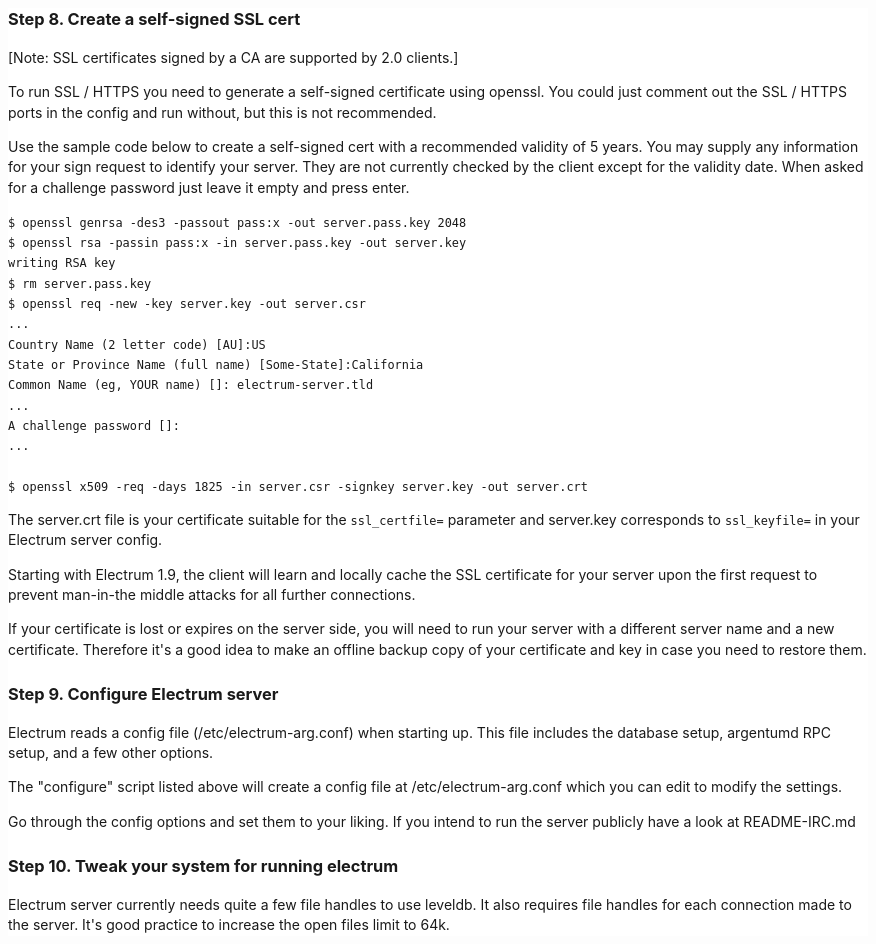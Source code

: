 
### Step 8. Create a self-signed SSL cert

[Note: SSL certificates signed by a CA are supported by 2.0 clients.]

To run SSL / HTTPS you need to generate a self-signed certificate using openssl.
You could just comment out the SSL / HTTPS ports in the config and run
without, but this is not recommended.

Use the sample code below to create a self-signed cert with a recommended validity
of 5 years. You may supply any information for your sign request to identify your server.
They are not currently checked by the client except for the validity date.
When asked for a challenge password just leave it empty and press enter.

    $ openssl genrsa -des3 -passout pass:x -out server.pass.key 2048
    $ openssl rsa -passin pass:x -in server.pass.key -out server.key
    writing RSA key
    $ rm server.pass.key
    $ openssl req -new -key server.key -out server.csr
    ...
    Country Name (2 letter code) [AU]:US
    State or Province Name (full name) [Some-State]:California
    Common Name (eg, YOUR name) []: electrum-server.tld
    ...
    A challenge password []:
    ...

    $ openssl x509 -req -days 1825 -in server.csr -signkey server.key -out server.crt

The server.crt file is your certificate suitable for the `ssl_certfile=` parameter and
server.key corresponds to `ssl_keyfile=` in your Electrum server config.

Starting with Electrum 1.9, the client will learn and locally cache the SSL certificate
for your server upon the first request to prevent man-in-the middle attacks for all
further connections.

If your certificate is lost or expires on the server side, you will need to run
your server with a different server name and a new certificate.
Therefore it's a good idea to make an offline backup copy of your certificate and key
in case you need to restore them.

### Step 9. Configure Electrum server

Electrum reads a config file (/etc/electrum-arg.conf) when starting up. This
file includes the database setup, argentumd RPC setup, and a few other
options.

The "configure" script listed above will create a config file at /etc/electrum-arg.conf
which you can edit to modify the settings.

Go through the config options and set them to your liking.
If you intend to run the server publicly have a look at README-IRC.md

### Step 10. Tweak your system for running electrum

Electrum server currently needs quite a few file handles to use leveldb. It also requires
file handles for each connection made to the server. It's good practice to increase the
open files limit to 64k.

-*-*-

=== Work required ===
The reply should hold only the lines of the listing above starting at the line containing "server.key -out server.csr" and ending at the line containing "If your certificate", exactly as written.

=== Result for this task ===
    $ openssl req -new -key server.key -out server.csr
    ...
    Country Name (2 letter code) [AU]:US
    State or Province Name (full name) [Some-State]:California
    Common Name (eg, YOUR name) []: electrum-server.tld
    ...
    A challenge password []:
    ...

    $ openssl x509 -req -days 1825 -in server.csr -signkey server.key -out server.crt

The server.crt file is your certificate suitable for the `ssl_certfile=` parameter and
server.key corresponds to `ssl_keyfile=` in your Electrum server config.

Starting with Electrum 1.9, the client will learn and locally cache the SSL certificate
for your server upon the first request to prevent man-in-the middle attacks for all
further connections.

If your certificate is lost or expires on the server side, you will need to run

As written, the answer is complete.